La tua storia, il suo chiodo fisso. «Non voglio essere “un profugo”, voglio avere un nome, un cognome, una nazionalità: è per questo che mi sono battuto dal primo giorno che sono venuto in Italia, voglio avere le stesse occasioni che hanno gli altri; se ne fallissi anche una sola, rispeditemi a casa. Qualche mio connazionale era di passaggio, altri, invece, avevano scelto di restare in Italia. Io l’avevo già nella testa e nel cuore: con Taranto è stato amore a prima vista».

E’ in città da cinque anni. E conta di non trasferirsi altrove. «Mi trovo bene a Taranto – dice Muza – se non fosse che devo fare i conti con il lavoro, poco a dire il vero, ma so accontentarmi, potrei dire che sono ampiamente soddisfatto di come siano andate le cose».

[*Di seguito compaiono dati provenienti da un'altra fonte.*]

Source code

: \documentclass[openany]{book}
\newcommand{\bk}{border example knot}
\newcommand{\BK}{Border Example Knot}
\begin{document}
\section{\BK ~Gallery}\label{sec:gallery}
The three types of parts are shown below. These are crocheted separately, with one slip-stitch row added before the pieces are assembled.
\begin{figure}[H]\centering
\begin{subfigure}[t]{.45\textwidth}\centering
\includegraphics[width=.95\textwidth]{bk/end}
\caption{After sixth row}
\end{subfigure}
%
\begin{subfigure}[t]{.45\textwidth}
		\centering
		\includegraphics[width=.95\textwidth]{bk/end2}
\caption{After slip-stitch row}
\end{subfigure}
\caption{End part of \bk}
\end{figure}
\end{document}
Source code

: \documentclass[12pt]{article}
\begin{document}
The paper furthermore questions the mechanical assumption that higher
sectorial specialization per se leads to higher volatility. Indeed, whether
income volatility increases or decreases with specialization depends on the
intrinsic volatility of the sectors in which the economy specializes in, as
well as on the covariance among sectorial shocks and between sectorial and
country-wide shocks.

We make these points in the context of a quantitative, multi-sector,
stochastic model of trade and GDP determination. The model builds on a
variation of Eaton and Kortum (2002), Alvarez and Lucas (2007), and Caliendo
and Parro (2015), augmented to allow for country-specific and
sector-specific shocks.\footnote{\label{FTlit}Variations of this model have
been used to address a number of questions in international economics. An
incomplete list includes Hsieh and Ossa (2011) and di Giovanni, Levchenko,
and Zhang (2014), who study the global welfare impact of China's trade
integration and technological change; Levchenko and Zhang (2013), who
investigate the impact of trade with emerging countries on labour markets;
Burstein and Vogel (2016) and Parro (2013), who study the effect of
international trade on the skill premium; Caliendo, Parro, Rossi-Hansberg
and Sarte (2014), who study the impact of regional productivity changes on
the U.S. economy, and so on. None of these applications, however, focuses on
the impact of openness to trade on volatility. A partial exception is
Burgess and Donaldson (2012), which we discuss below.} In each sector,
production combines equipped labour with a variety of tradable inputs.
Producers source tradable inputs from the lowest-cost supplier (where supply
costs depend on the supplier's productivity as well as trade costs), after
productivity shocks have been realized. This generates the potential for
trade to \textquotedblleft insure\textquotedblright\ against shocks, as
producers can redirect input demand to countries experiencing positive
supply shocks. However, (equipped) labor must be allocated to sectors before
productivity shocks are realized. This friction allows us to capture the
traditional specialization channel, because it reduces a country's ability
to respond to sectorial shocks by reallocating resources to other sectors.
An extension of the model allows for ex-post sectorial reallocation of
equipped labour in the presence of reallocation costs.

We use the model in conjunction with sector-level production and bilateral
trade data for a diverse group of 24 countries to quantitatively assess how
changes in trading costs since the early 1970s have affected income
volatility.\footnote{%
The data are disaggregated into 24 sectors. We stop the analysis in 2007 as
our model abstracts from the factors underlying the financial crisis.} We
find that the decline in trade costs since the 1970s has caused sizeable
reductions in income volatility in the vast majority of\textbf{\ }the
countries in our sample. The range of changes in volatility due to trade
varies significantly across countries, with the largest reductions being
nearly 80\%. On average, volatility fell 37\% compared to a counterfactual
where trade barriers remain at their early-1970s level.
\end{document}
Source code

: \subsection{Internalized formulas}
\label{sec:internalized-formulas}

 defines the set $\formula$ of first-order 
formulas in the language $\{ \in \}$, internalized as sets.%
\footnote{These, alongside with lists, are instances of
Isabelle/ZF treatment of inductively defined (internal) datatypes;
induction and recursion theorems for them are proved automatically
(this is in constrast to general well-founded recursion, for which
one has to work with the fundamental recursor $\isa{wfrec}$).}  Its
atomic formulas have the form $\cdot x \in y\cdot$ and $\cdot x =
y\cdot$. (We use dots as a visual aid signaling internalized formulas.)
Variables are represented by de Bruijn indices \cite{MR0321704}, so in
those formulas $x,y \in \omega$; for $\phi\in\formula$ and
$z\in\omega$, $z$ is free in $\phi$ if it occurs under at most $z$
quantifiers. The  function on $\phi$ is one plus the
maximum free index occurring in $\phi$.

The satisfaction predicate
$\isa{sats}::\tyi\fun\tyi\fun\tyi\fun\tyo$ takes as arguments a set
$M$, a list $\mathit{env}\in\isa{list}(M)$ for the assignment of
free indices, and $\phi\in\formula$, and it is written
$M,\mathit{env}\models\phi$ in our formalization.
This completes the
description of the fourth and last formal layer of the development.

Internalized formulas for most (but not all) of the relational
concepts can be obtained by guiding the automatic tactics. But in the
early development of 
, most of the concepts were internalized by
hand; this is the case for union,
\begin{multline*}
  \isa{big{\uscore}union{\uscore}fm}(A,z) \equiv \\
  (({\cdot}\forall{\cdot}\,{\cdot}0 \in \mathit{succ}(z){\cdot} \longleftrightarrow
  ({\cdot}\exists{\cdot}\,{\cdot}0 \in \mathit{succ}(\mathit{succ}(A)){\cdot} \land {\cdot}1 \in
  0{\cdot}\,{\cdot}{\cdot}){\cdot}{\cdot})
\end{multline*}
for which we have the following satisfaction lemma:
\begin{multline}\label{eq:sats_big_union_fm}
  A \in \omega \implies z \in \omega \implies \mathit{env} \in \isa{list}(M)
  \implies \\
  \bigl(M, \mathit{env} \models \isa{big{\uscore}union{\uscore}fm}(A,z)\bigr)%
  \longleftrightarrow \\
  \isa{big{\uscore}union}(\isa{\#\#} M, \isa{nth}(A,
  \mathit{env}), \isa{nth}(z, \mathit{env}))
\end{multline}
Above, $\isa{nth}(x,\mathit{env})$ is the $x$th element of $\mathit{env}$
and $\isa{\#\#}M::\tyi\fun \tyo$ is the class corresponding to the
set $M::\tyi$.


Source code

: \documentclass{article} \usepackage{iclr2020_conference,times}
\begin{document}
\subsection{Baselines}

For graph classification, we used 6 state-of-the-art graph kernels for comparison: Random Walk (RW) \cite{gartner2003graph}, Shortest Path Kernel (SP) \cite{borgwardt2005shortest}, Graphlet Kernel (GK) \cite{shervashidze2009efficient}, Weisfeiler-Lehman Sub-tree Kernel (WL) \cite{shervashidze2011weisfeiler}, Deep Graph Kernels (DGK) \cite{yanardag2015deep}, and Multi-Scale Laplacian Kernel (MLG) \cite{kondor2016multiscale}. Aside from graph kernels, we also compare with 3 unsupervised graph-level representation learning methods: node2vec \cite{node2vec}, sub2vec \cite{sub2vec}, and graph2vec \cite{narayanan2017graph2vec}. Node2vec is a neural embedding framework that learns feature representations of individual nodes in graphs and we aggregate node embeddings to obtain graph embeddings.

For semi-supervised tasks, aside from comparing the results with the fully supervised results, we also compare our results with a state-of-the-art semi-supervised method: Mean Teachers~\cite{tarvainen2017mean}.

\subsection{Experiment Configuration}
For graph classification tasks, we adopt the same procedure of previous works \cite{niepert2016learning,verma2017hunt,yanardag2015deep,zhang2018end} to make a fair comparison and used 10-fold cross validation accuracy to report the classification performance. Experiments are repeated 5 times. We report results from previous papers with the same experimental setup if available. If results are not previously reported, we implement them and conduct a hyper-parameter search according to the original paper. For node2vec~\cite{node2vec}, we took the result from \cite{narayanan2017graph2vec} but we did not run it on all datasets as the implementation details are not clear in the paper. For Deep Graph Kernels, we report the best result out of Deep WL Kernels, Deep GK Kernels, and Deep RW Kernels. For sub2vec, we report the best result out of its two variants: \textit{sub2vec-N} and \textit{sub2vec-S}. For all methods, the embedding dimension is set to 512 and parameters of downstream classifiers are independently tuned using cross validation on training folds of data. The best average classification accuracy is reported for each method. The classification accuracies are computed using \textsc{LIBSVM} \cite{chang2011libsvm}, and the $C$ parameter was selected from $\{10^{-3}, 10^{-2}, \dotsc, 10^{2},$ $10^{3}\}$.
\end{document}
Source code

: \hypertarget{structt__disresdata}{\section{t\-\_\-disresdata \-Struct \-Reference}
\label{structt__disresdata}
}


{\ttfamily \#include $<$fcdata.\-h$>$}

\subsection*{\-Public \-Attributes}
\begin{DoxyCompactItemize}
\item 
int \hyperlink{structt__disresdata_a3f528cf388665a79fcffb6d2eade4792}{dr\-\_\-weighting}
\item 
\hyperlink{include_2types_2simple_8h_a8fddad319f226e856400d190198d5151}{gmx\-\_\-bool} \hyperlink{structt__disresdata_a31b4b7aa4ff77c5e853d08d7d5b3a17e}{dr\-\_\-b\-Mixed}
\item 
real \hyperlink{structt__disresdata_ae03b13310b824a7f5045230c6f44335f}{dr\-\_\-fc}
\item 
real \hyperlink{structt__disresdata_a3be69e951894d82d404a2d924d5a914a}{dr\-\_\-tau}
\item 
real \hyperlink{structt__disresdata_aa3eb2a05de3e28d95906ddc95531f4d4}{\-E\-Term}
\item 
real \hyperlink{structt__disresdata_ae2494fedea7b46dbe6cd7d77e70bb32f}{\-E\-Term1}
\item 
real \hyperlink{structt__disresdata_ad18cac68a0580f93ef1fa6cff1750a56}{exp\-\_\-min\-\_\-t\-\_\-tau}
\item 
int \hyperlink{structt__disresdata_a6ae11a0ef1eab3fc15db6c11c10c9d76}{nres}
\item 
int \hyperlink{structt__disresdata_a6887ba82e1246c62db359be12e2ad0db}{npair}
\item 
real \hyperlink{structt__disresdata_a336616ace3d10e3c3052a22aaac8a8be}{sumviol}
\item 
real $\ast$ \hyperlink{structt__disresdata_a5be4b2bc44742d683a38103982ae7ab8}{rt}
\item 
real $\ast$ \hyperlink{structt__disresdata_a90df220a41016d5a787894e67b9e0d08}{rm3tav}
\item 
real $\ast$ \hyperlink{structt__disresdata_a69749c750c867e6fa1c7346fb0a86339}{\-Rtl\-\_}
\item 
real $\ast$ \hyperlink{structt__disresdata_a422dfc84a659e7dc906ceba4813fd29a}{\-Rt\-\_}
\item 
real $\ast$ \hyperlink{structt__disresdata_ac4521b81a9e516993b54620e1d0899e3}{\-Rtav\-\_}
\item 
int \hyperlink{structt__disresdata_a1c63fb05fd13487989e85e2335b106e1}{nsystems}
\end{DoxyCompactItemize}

POI GLI AMICI, L’ITALIANO…

Muza ha imparato bene l’italiano. Lui, come molti dei profughi viene dal Nord Africa, Paesi francofoni. Dunque, oltre al suo dialetto, parla il francese, mostra padronanza della lingua italiana. E da un po’, lo dice lo stesso interessato, conosce le «espressioni locali». «Non le parolacce – puntualizza, ride – ma le espressioni a voce alta, quando il tarantino saluta, ti dice di scansarti, di parlare a voce bassa: questione di gesti, li ho imparati di corsa e, ogni volta, è un bel ridere».

Taranto nel cuore, Muza. «Mi sono trovato subito bene – confessa – per l’accoglienza e l’affetto che tutti mi hanno dimostrato; per questo ho pensato che forse non sarebbe stata un’idea sbagliata quella di restare in questa città: ripeto, ho trovato gente di sani principi, che ha subito compreso la mia condizione».

Chi ha lasciato nel suo Paese. «Non ho genitori – racconta – lì ho lasciato il mio unico affetto, una sorella di sedici anni; farla venire qui? Non credo proprio, non vuole saperne di venire e ho grande rispetto della sua volontà anche se mi manca: è lei metà della mia famiglia».

Lavoro, Muza puntualizza, a scanso di equivoci. «Per lavoro non intendo stare con il cappello davanti a un esercizio commerciale o un supermercato, a dire “buongiorno” o “buonasera”; non lo farei mai, non ce l’ho chi lo fa, ma io sono abituato a guadagnare con il sudore della fronte; dal primo giorno ho voluto lavorare e guadagnare: non tanto, ma il giusto, quanto possa permettermi di sostenermi da solo, mangiare e dormire; migliorare, se possibile, la mia condizione, senza fare ricorso a uno di quegli assegni del governo; sono venuto in Italia per farmi una nuova vita, quella vissuta dalle mie parti non era degna di questo nome».